▸ MATERIAL FOR THE TASK:
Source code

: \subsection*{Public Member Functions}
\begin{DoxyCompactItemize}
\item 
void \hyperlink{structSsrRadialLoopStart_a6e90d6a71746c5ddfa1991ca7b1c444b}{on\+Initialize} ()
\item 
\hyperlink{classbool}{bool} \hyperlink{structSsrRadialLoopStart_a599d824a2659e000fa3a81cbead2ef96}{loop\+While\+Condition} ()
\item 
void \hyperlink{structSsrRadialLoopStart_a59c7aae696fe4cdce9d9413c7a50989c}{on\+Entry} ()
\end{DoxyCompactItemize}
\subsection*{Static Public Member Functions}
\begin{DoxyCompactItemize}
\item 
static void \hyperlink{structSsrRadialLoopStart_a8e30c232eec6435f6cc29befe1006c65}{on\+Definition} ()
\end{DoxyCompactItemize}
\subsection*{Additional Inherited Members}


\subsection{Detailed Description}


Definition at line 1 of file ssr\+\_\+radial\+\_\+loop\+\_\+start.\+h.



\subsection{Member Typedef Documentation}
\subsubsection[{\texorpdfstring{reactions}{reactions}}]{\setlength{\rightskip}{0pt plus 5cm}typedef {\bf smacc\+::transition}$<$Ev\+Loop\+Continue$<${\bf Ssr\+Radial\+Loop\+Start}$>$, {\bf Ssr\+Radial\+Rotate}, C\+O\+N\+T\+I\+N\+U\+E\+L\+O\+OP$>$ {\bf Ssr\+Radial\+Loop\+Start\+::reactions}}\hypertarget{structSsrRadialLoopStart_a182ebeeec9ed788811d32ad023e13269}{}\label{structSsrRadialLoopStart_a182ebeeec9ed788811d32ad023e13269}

▸ WORK TO COMPLETE: Read each line of the material, and wherever the word "Public" turns up, copy that line.

▸ TASK SOLUTION:
: \subsection*{Public Member Functions}
\subsection*{Static Public Member Functions}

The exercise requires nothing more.